Broad-scale classification of Mediterranean lowland to submontane pine forest vegetation relies on forest structure for high ranks

The post provided by Gianmaria Bonari

Pinus brutia forest understory in the surroundings of Yamanlar, Turkey, 2019. Photo credit Milan Chytrý.

This Behind the paper post refers to the article Classification of the Mediterranean lowland to submontane pine forest vegetation by Gianmaria Bonari and colleagues, published in Applied Vegetation Science (

We studied Mediterranean lowland to submontane pine forest vegetation, a very common vegetation type throughout the Mediterranean Basin. Despite its broad distribution, it was not traditionally recognized as a standalone type in Mediterranean vegetation classification. This approach was inherited from past classifications, after pioneer phytosociologists realized that there is a large overlap in diagnostic species with Mediterranean oak forests, and therefore opted for having them both in the same big box called Quercetea ilicis. Nowadays, this solution is hard to convey to practitioners and difficult to apply in remote sensing of vegetation and land-cover or habitat classifications, because Mediterranean forests composed of needle-leaved or broad-leaved crowns are very different in their physiognomy.

In this paper, using 5000 vegetation plots across the whole Mediterranean Basin, we showed differences in the presence of narrow-leaved xerophytes and broad-leaved species in the understory of the two forest types. Also, pine forests of the Mediterranean Basin are frequently confined to specific edaphic conditions under which oaks do not develop into canopy dominants. Therefore, we formally separated these types at the highest level of the classification system and created a new class called Pinetea halepensis. This class comprises native forests and old-established plantations of Mediterranean thermophilous pines including Pinus brutia, P. halepensis, P. pinaster and P. pinea. In such a way, the classification can be applied in various applied sciences, practical management, and conservation, but it is also easier to understand to non-specialists.

Further, we revised the alliances of all Mediterranean pine forest types, using more than 7000 vegetation plots, and classified their ecological features, distribution, statistically derived combinations of diagnostic species and their correct vegetation names. Our study shows that the major eco-geographical vegetation units occurring in the Mediterranean pine forests are distributed according to specific gradients that follow elevation and geography. In summary, this classification study sheds light on the biodiversity, biogeography and environment of the Mediterranean thermophilous pine forests, thus providing a tool for better conservation planning, monitoring and management at both the international and national level.

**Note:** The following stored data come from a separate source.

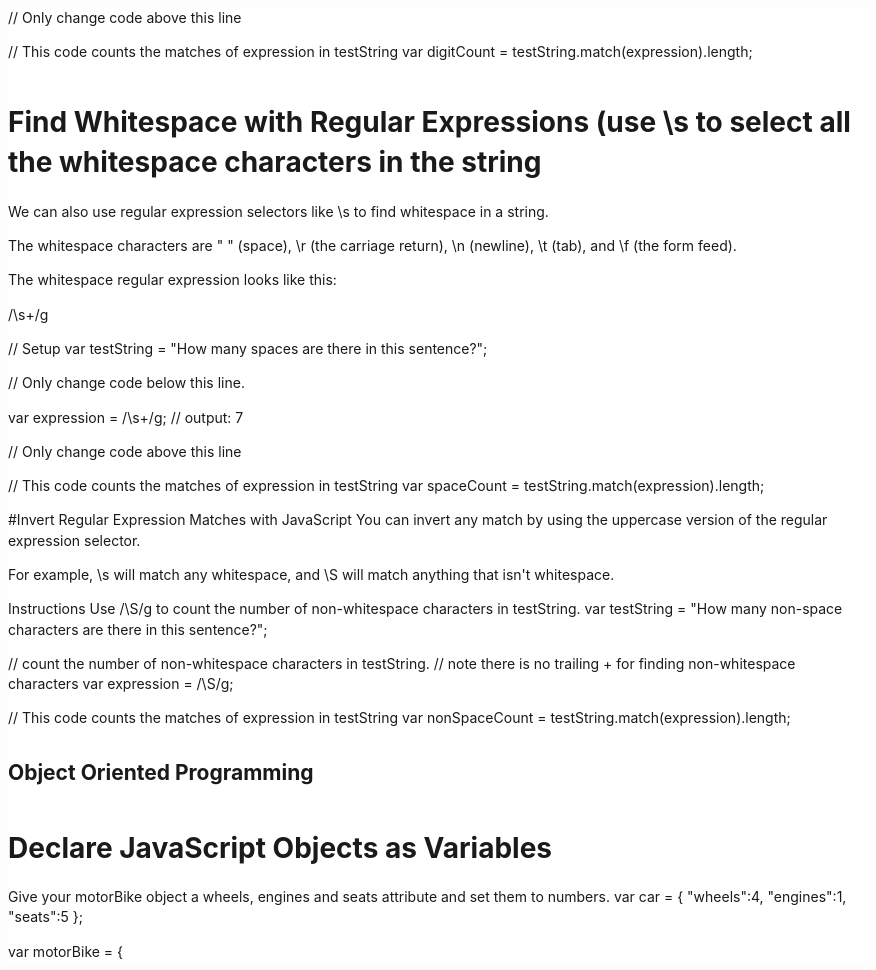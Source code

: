 // Only change code above this line

// This code counts the matches of expression in testString
var digitCount = testString.match(expression).length;

# Find Whitespace with Regular Expressions (use \s to select all the whitespace characters in the string
We can also use regular expression selectors like \s to find whitespace in a string.

The whitespace characters are " " (space), \r (the carriage return), \n (newline), \t (tab), and \f (the form feed).

The whitespace regular expression looks like this:

/\s+/g

// Setup
var testString = "How many spaces are there in this sentence?";

// Only change code below this line.

var expression = /\s+/g;  // output: 7

// Only change code above this line

// This code counts the matches of expression in testString
var spaceCount = testString.match(expression).length;

#Invert Regular Expression Matches with JavaScript
You can invert any match by using the uppercase version of the regular expression selector.

For example, \s will match any whitespace, and \S will match anything that isn't whitespace.

Instructions
Use /\S/g to count the number of non-whitespace characters in testString.
var testString = "How many non-space characters are there in this sentence?";

// count the number of non-whitespace characters in testString.
// note there is no trailing + for finding non-whitespace characters
var expression = /\S/g;  

// This code counts the matches of expression in testString
var nonSpaceCount = testString.match(expression).length;

## Object Oriented Programming
# Declare JavaScript Objects as Variables

Give your motorBike object a wheels, engines and seats attribute and set them to numbers.
var car = {
  "wheels":4,
  "engines":1,
  "seats":5
};

var motorBike = {

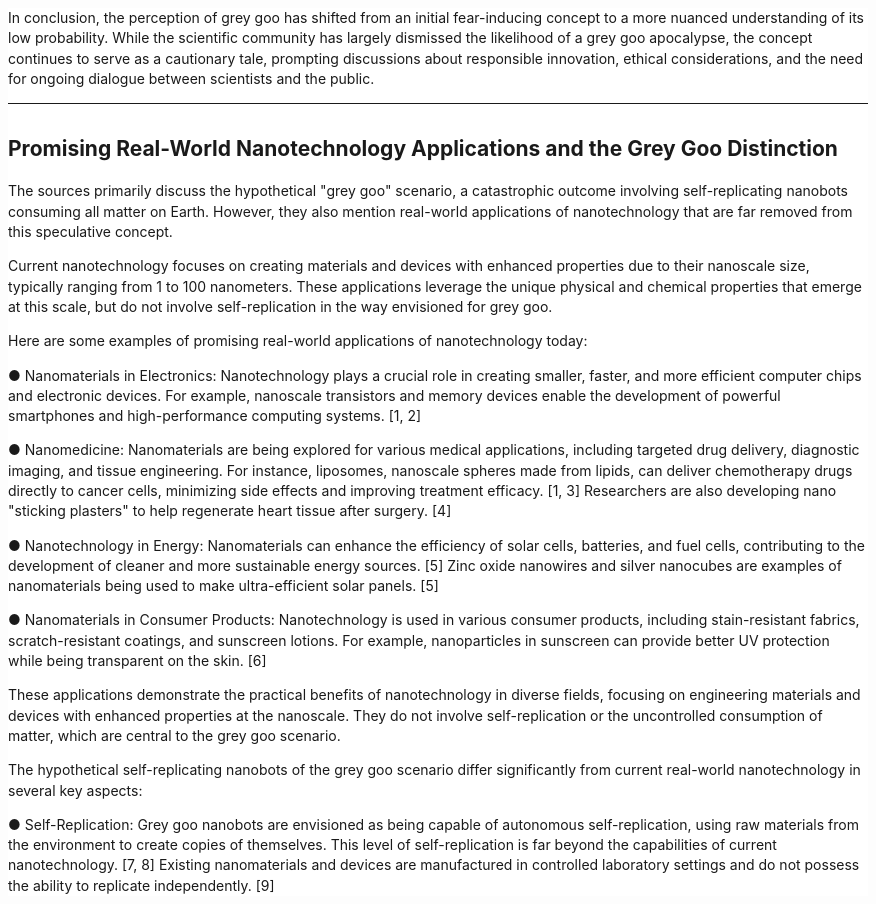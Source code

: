 In conclusion, the perception of grey goo has shifted from an initial fear-inducing concept to a more nuanced understanding of its low probability. While the scientific community has largely dismissed the likelihood of a grey goo apocalypse, the concept continues to serve as a cautionary tale, prompting discussions about responsible innovation, ethical considerations, and the need for ongoing dialogue between scientists and the public.

---

## Promising Real-World Nanotechnology Applications and the Grey Goo Distinction

The sources primarily discuss the hypothetical "grey goo" scenario, a catastrophic outcome involving self-replicating nanobots consuming all matter on Earth. However, they also mention real-world applications of nanotechnology that are far removed from this speculative concept.

Current nanotechnology focuses on creating materials and devices with enhanced properties due to their nanoscale size, typically ranging from 1 to 100 nanometers. These applications leverage the unique physical and chemical properties that emerge at this scale, but do not involve self-replication in the way envisioned for grey goo.

Here are some examples of promising real-world applications of nanotechnology today:

● Nanomaterials in Electronics: Nanotechnology plays a crucial role in creating smaller, faster, and more efficient computer chips and electronic devices. For example, nanoscale transistors and memory devices enable the development of powerful smartphones and high-performance computing systems. \[1, 2\]

● Nanomedicine: Nanomaterials are being explored for various medical applications, including targeted drug delivery, diagnostic imaging, and tissue engineering. For instance, liposomes, nanoscale spheres made from lipids, can deliver chemotherapy drugs directly to cancer cells, minimizing side effects and improving treatment efficacy. \[1, 3\] Researchers are also developing nano "sticking plasters" to help regenerate heart tissue after surgery. \[4\]

● Nanotechnology in Energy: Nanomaterials can enhance the efficiency of solar cells, batteries, and fuel cells, contributing to the development of cleaner and more sustainable energy sources. \[5\] Zinc oxide nanowires and silver nanocubes are examples of nanomaterials being used to make ultra-efficient solar panels. \[5\]

● Nanomaterials in Consumer Products: Nanotechnology is used in various consumer products, including stain-resistant fabrics, scratch-resistant coatings, and sunscreen lotions. For example, nanoparticles in sunscreen can provide better UV protection while being transparent on the skin. \[6\]

These applications demonstrate the practical benefits of nanotechnology in diverse fields, focusing on engineering materials and devices with enhanced properties at the nanoscale. They do not involve self-replication or the uncontrolled consumption of matter, which are central to the grey goo scenario.

The hypothetical self-replicating nanobots of the grey goo scenario differ significantly from current real-world nanotechnology in several key aspects:

● Self-Replication: Grey goo nanobots are envisioned as being capable of autonomous self-replication, using raw materials from the environment to create copies of themselves. This level of self-replication is far beyond the capabilities of current nanotechnology. \[7, 8\] Existing nanomaterials and devices are manufactured in controlled laboratory settings and do not possess the ability to replicate independently. \[9\]
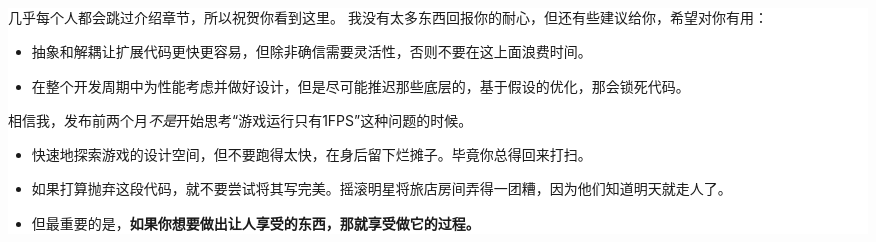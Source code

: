 几乎每个人都会跳过介绍章节，所以祝贺你看到这里。
我没有太多东西回报你的耐心，但还有些建议给你，希望对你有用：

* 抽象和解耦让扩展代码更快更容易，但除非确信需要灵活性，否则不要在这上面浪费时间。

* <span name="think"></span>在整个开发周期中为性能考虑并做好设计，但是尽可能推迟那些底层的，基于假设的优化，那会锁死代码。

<aside name="think">

相信我，发布前两个月*不是*开始思考“游戏运行只有1FPS”这种问题的时候。

</aside>

* 快速地探索游戏的设计空间，但不要跑得太快，在身后留下烂摊子。毕竟你总得回来打扫。

* 如果打算抛弃这段代码，就不要尝试将其写完美。摇滚明星将旅店房间弄得一团糟，因为他们知道明天就走人了。

* 但最重要的是，**如果你想要做出让人享受的东西，那就享受做它的过程。**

Pinus brutia forest structure in the surroundings of Yamanlar, Turkey, 2019. Photo credit Gianmaria Bonari.

In this context, I take the opportunity of inviting all the colleagues working on different aspects of pine forest to collaborate across the Mediterranean Basin and beyond, to establish future fruitful collaborations. The PINEnet is a proposed network of scientists working on pine forests that will start operating in the near future. Therefore, if you are willing to carry on something challenging and innovative to deepen and strengthen the knowledge about this exciting topic, consider using the data already available in the CircumMed Pine Forest Database (Bonari et al. 2019). Do not hesitate to contact me to discuss further steps.

Pine forests are out there, and they are just waiting to be studied!


  • Bonari, G., Knollová, I., Vlčková, P., Xystrakis, F., Çoban, S., Sağlam, C. et al. (2019) CircumMed Pine Forest Database: an electronic archive for Mediterranean and Submediterranean pine forest vegetation data. Phytocoenologia, 49, 311–318.

Brief personal summary: Gianmaria Bonari is currently a researcher at the Free University of Bozen-Bolzano (Italy) and a former member of the Vegetation Science Group at Masaryk University (Czech Republic). His scientific interests include botany, vegetation science and conservation biology. His research revolves around plants and involves a thorough understanding of plant communities and habitats at different spatial scales. He is especially interested in vegetation classification for better conservation. He is a member of the Council of the European Vegetation Archive (EVA) and a custodian of the international CircumMed Pine Forest Database.